- **WHAT NEEDS TO BE DONE**: Tally the lines in the listing below that contain "getValue" and report the tally alone.

- **SOURCE MATERIAL**:
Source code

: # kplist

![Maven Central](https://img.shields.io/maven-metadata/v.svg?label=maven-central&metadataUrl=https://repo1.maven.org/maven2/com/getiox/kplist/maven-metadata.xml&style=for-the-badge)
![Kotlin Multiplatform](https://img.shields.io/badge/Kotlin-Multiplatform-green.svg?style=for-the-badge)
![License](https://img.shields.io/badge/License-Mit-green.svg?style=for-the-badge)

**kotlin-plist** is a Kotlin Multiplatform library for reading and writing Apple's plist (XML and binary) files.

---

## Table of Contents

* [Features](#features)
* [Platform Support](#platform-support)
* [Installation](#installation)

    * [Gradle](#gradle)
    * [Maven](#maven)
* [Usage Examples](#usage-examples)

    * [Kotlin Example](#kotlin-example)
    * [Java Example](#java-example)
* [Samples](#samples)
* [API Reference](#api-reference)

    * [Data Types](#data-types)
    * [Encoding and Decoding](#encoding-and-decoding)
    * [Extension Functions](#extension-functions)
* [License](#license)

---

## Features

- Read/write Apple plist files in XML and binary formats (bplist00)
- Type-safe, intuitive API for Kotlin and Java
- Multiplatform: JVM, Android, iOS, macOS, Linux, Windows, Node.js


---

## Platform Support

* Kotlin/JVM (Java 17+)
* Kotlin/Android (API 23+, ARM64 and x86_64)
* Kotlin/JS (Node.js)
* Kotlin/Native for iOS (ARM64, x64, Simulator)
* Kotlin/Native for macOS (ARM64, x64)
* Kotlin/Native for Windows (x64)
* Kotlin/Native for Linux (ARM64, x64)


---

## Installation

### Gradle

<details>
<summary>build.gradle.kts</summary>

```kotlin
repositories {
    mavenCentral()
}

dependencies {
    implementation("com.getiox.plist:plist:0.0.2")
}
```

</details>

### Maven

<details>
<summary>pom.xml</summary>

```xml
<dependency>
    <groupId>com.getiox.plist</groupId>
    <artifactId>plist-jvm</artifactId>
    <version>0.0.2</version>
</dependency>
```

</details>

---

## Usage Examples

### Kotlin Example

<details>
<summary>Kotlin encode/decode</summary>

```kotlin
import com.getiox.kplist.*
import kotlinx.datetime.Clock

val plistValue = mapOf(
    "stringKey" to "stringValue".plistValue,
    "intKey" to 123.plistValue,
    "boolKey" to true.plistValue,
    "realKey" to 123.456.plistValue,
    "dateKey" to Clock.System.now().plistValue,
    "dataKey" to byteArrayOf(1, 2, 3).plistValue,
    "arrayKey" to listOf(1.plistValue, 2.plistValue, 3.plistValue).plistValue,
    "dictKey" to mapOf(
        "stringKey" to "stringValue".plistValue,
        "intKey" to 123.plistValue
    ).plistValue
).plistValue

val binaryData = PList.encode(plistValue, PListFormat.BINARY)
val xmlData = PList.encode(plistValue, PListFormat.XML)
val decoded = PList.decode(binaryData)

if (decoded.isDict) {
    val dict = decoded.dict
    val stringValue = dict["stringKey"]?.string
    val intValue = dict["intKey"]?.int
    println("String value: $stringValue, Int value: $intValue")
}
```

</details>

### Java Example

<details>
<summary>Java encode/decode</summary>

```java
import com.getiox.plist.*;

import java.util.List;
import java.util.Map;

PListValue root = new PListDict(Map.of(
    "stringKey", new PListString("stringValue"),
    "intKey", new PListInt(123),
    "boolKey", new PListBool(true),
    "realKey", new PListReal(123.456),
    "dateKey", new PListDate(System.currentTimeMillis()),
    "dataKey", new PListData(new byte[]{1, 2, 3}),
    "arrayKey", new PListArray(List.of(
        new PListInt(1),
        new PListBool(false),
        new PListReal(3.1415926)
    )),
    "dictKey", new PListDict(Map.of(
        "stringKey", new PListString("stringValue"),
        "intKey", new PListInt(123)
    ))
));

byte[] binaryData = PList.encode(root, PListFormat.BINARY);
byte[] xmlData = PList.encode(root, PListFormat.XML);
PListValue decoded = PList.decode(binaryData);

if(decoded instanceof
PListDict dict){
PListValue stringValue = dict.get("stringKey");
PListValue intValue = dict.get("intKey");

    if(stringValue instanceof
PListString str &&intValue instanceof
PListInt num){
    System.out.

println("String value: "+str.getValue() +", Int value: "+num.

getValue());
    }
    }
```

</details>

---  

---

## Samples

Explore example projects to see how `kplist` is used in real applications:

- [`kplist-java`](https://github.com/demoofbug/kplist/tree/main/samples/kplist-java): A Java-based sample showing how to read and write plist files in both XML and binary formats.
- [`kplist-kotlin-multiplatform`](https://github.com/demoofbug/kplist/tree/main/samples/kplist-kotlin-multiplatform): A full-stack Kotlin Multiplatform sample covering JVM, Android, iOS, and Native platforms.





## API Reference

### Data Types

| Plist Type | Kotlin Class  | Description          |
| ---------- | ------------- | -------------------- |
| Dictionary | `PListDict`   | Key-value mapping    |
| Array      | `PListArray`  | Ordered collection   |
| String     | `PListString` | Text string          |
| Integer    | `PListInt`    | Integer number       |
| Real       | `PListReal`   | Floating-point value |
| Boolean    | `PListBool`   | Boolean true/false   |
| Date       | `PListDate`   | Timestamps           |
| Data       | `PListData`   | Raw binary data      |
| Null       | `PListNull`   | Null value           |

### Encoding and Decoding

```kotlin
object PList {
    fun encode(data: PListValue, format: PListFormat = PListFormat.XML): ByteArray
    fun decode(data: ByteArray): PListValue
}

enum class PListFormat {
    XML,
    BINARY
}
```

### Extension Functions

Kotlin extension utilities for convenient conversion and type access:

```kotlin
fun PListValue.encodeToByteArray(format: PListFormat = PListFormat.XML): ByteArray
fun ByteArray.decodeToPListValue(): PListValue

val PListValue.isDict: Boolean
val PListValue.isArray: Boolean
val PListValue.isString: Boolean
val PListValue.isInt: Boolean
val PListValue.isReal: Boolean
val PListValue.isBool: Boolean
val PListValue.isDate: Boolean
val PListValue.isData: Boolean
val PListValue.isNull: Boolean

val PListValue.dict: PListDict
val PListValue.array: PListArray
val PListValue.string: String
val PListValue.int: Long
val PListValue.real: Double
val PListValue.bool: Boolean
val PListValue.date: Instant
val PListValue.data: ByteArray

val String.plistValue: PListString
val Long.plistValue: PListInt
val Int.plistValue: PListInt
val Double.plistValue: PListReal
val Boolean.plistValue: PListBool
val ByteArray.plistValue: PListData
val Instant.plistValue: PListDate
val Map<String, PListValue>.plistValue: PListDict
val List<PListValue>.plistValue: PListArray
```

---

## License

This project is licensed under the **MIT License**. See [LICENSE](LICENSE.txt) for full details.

- **WRITTEN ANSWER**: 2